Multiple system atrophy (MSA) is a rare disease that affects the brain and spinal cord. It leads to problems with balance, movement, and more. Catching multiple system atrophy (MSA) early is key to managing it well.

This condition’s signs often come on slowly. They can look like other brain conditions, like Parkinson’s. Knowing the initial symptoms of what is multiple system atrophy is vital. This knowledge can push you to get medical help. It can also help you start the right treatment, improving how you live.

What is Multiple System Atrophy?

Definition and Overview

Multiple system atrophy (MSA) is a rare disease that acts fast, affecting how your body works without you controlling it.
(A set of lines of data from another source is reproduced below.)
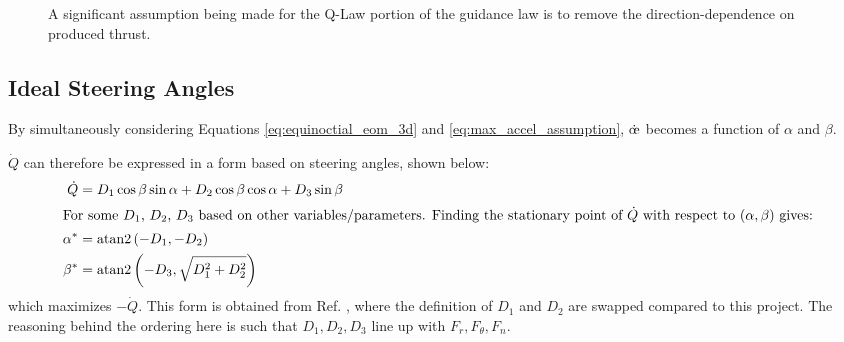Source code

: \begin{figure}
    \centering
    \caption{A significant assumption being made for the Q-Law portion of the guidance law is to remove the direction-dependence on produced thrust.}
    \label{fig:thrust_curve}
\end{figure}

\subsection{Ideal Steering Angles}
By simultaneously considering Equations \ref{eq:equinoctial_eom_3d} and \ref{eq:max_accel_assumption}, $\dot{\moe}$ becomes a function of $\alpha$ and $\beta$.

$\dot{Q}$ can therefore be expressed in a form based on steering angles, shown below:
\begin{align}
    \dot{Q}  & = D_1 \cos \beta \sin \alpha + D_2 \cos \beta \cos \alpha + D_3 \sin \beta \label{eq:q_dot_angles_form} \\
    \intertext{For some $D_1$, $D_2$, $D_3$ based on other variables/parameters. Finding the stationary point of $\dot{Q}$ with respect to $(\alpha, \beta)$ gives:}
    \alpha^* & = \mathrm{atan2}\left(-D_1, -D_2\right) \label{eq:alpha_star}                                           \\
    \beta^*  & = \mathrm{atan2}\left(-D_3, \sqrt{D_1^2 + D_2^2}\right) \label{eq:beta_star}
\end{align}
which maximizes $-\dot{Q}$. This form is obtained from Ref. \cite{vargaperez2016}, where the definition of $D_1$ and $D_2$ are swapped compared to this project. The reasoning behind the ordering here is such that $D_1, D_2, D_3$ line up with $F_r, F_\theta, F_n$.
It messes up your balance and how you move, causes trouble with going to the bathroom, and messes with how your body reacts without you thinking about it. This happens because of some proteins in your brain that shouldn’t be there, destroying parts of the brain. MSA comes in different types, based on which problem is most noticeable, whether it’s with movement or balance.

Causes and Risk Factors

The exact reasons behind MSA are still a mystery, but doctors think it’s from both your genes and things in the environment. It’s not really something you get from your family, but certain gene changes might make it more likely to happen. Things like being around harmful chemicals or some viruses might also be linked to getting MSA. At the heart of it, though, is the wrong protein building up in your brain, causing brain cells to die and the disease’s symptoms to show up.

Early Symptoms of Multiple System Atrophy

Bladder and urinary problems are often the first signs of multiple system atrophy (MSA). This includes always feeling like you need to urinate, urinating a lot, and not being able to control your bladder. The issue also involves having trouble fully emptying your bladder. Autonomic nervous system dysfunction is the cause, which regulates these functions. As MSA progresses, these issues worsen and become hard to deal with.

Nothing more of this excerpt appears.